Un dieu égyptien, un artiste français et les cosmétiques Dior sont réunis en triptyque dans une tablette à fards (oublié le mot palette et vive la tablette qui traverse quelques millénaires). Douce et féroce, Bastet a inspiré Vincent Beaurin, plasticien et passionné de couleur. De lectures théoriques de Goethe à Itten en passant par Chevreul jusqu’à son travail de plasticien, l’artiste a un véritable discours sur la couleur. Dans ses Spots, deux couleurs s’articulent et vibrent.
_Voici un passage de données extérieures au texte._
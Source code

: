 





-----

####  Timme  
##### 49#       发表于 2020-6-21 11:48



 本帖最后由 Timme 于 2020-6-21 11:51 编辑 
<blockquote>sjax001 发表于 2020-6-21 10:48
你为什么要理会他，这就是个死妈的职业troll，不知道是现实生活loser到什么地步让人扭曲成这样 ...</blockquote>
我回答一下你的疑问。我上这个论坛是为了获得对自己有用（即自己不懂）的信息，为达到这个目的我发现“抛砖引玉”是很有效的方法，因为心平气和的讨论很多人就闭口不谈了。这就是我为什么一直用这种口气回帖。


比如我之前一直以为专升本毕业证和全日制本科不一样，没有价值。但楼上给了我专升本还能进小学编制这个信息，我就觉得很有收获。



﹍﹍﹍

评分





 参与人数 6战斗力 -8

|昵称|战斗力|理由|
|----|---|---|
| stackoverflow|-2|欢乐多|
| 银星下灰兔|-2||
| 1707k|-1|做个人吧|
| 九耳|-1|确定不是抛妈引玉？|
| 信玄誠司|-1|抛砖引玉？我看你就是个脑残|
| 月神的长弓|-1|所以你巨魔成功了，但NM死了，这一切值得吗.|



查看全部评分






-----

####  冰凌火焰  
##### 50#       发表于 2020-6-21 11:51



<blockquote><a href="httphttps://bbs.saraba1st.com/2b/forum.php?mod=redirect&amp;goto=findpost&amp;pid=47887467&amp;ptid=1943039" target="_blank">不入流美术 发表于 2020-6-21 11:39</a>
Au-delà du cercle de ses Spots, des formes biomorphiques (l’artiste cite souvent Jean Arp) se découvrent dans ses sculptures qui ont aussi, souvent, un lien avec l’animalité.

Sur la tablette, trois disques de couleurs, aux noms avec allitération du S : Saphir pour un bleu du ciel profond, Safran, chaude épice et Silex, choisi dans un ton ocre (l’artiste a aussi une prédilection pour la préhistoire, les bifaces ainsi sa caisse à outils  en verre optique taillé). Trois couleurs, trois fards mats de forme ronde. « Le rond est une forme pleine. On le retrouve souvent dans mon travail, peut-être justement parce qu’il porte à l’abstraction, au dépassement de la forme ».
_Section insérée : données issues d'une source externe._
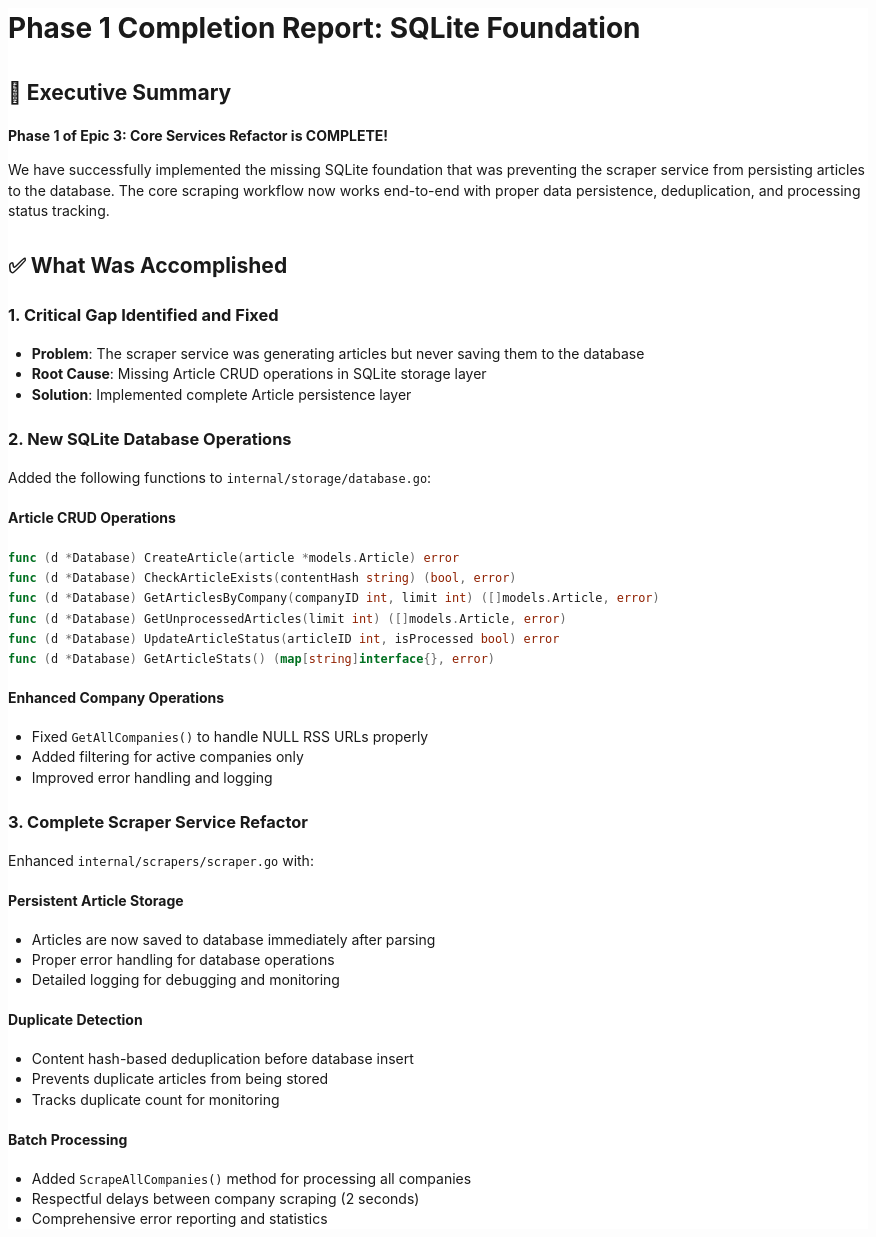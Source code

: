 # Phase 1 Completion Report: SQLite Foundation

## 🎉 Executive Summary

**Phase 1 of Epic 3: Core Services Refactor is COMPLETE!**

We have successfully implemented the missing SQLite foundation that was preventing the scraper service from persisting articles to the database. The core scraping workflow now works end-to-end with proper data persistence, deduplication, and processing status tracking.

## ✅ What Was Accomplished

### 1. **Critical Gap Identified and Fixed**
- **Problem**: The scraper service was generating articles but never saving them to the database
- **Root Cause**: Missing Article CRUD operations in SQLite storage layer
- **Solution**: Implemented complete Article persistence layer

### 2. **New SQLite Database Operations**
Added the following functions to `internal/storage/database.go`:

#### **Article CRUD Operations**
```go
func (d *Database) CreateArticle(article *models.Article) error
func (d *Database) CheckArticleExists(contentHash string) (bool, error)
func (d *Database) GetArticlesByCompany(companyID int, limit int) ([]models.Article, error)
func (d *Database) GetUnprocessedArticles(limit int) ([]models.Article, error)
func (d *Database) UpdateArticleStatus(articleID int, isProcessed bool) error
func (d *Database) GetArticleStats() (map[string]interface{}, error)
```

#### **Enhanced Company Operations**
- Fixed `GetAllCompanies()` to handle NULL RSS URLs properly
- Added filtering for active companies only
- Improved error handling and logging

### 3. **Complete Scraper Service Refactor**
Enhanced `internal/scrapers/scraper.go` with:

#### **Persistent Article Storage**
- Articles are now saved to database immediately after parsing
- Proper error handling for database operations
- Detailed logging for debugging and monitoring

#### **Duplicate Detection**
- Content hash-based deduplication before database insert
- Prevents duplicate articles from being stored
- Tracks duplicate count for monitoring

#### **Batch Processing**
- Added `ScrapeAllCompanies()` method for processing all companies
- Respectful delays between company scraping (2 seconds)
- Comprehensive error reporting and statistics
En guise d’écrin, deux éléments aimantés, en gris, signature de la maison Dior depuis ses débuts. Le gris, pour l’artiste : « c’était le ciel des Ardennes, immuablement gris, comme les toits d’ardoise qui sous la pluie deviennent d’encre ou d’argent… Le gris permet d’optimiser l’observation des couleurs, de leur rayonnement, de leur persistance lorsqu’elles disparaissent et de leurs réactions lorsqu’on les juxtapose. »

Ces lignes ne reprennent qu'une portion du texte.